Methodological robustness of included clinical trials and certainty of evidence

 

Two independent authors (JRFFM and LMDM) will assess the risk of bias. A third author (ACL) will monitor possible inconsistencies in the assessment. If there is inconsistency, an agreement on the decision in the evaluation will be prioritized between the two authors (JRFFM and LMDM). If there is no agreement, the final decision will be made by the third author (ACL).

The risk of bias will be assessed according to the RoB 2 tool, which consists of five levels. Within each level, RoB 2 users answer one or more signaling questions. Assessment responses are rated as low risk of bias, some concerns, or high risk of bias. Assessments at each level result in an overall risk of bias assessment for the judged outcome, which allows RoB 2 users to stratify meta-analyses by risk of bias [24,25]. Briefly, details of the randomization method with sequence generation, allocation concealment, degree of blinding, inclusion and exclusion criteria, study dropouts or withdrawals, intent to treat, and detailed statistical analysis will be examined.

Unexplained dropouts or an uneven number of dropouts across treatment groups will be considered a potential risk of bias. Likewise, the lack of important information, for example missing data, statistical methods, etc., will also be considered a potential risk of bias. Studies with low methodological robustness will not be excluded from the review. We will assess the quality of evidence using GRADE (Grading of Recommendations, Assessment, Development and Evaluations), using GRADEpro GDT [26]. GRADE is an accessible and comprehensive approach that guides assessments on the certainty of evidence. The GRADE assessment is based on the overall risk of bias, consistency of results, objectivity of evidence, publication bias, and accuracy of each outcome [27].

 

Evaluation of the quality of description of clinical trials

 

The reporting quality of the included studies will be assessed using the TIDieR (Template for intervention description and replication) checklist. The TIDieR was developed with the aim of improving the reporting of interventions in randomized controlled trials [28,29]. The checklist contains 12 items, including: intervention name, rationale, intervention materials, details of intervention providers, mode of intervention delivery, intervention delivery location and infrastructure, details of the number, duration, intensity and dose of interventions, intervention sessions, details of adaptations of any intervention, any modifications throughout the study, assessment of fidelity, monitoring and level reached [28,29]. We will perform the sum of each item for the control and intervention groups, and each item will be evaluated on a three-point Likert scale according to the following categorizations, with their respective points: not reported (0), partially reported (1) and adequately reported (2). Thus, summary scores range from 0 (bad report) to 24 (good report) points [28].

 

Meta-analysis and heterogeneity

 

The meta-analysis will be performed using the inverse variance method and the random effects model in RevMan 5 [30]. Continuous variables will be analyzed by the weighted mean difference with 95% CI. Dichotomous variables will be analyzed through the RR with 95% CI.

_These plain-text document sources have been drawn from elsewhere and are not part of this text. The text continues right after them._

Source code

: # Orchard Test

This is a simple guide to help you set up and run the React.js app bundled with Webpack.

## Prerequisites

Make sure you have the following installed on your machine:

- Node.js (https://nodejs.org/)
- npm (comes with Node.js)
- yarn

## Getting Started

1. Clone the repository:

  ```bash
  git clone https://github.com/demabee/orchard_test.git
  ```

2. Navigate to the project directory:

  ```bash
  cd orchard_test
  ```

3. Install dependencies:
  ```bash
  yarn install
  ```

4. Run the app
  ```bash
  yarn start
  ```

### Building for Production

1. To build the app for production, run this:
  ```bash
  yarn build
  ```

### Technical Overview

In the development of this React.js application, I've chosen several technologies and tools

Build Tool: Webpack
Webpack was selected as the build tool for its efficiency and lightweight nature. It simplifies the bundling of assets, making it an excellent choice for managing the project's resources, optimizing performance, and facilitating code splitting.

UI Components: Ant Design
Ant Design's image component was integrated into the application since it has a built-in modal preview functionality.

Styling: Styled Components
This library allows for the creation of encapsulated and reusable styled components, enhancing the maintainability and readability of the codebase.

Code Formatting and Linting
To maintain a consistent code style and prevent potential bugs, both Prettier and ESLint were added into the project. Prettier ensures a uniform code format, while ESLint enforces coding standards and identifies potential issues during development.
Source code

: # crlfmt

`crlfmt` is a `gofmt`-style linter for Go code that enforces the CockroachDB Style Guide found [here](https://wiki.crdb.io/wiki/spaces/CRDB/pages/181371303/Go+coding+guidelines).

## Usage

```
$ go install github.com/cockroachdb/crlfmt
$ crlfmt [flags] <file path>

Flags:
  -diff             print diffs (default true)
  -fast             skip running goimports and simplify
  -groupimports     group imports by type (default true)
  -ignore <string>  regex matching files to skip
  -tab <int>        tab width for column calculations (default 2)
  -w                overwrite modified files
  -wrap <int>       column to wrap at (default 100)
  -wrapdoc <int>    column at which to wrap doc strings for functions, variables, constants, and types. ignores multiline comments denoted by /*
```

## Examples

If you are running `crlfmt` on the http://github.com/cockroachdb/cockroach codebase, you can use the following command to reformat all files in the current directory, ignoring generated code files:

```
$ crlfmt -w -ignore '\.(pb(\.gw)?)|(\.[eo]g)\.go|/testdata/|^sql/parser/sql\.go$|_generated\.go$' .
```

When at least two studies are sufficiently homogeneous in terms of participants, interventions, and outcome measures, the results will be pooled in a meta-analysis. Separate meta-analyses will be performed for studies evaluating short-term (up to 2 months), medium-term (2 months to 6 months), and long-term (more than 6 months) outcomes. If a study has more than one measure, for example, in the short term (e.g. if evaluated in the second week and in the fourth week), we will consider the latest evaluation.

In case of selection of studies with insufficient data, the study authors will be contacted to request access to the missing data. If, for the same outcome, there are at least 10 studies, the publication bias will be evaluated, and for studies with a small sample size or in situations when there is doubt in the definition of this bias, we will use the Egger's test.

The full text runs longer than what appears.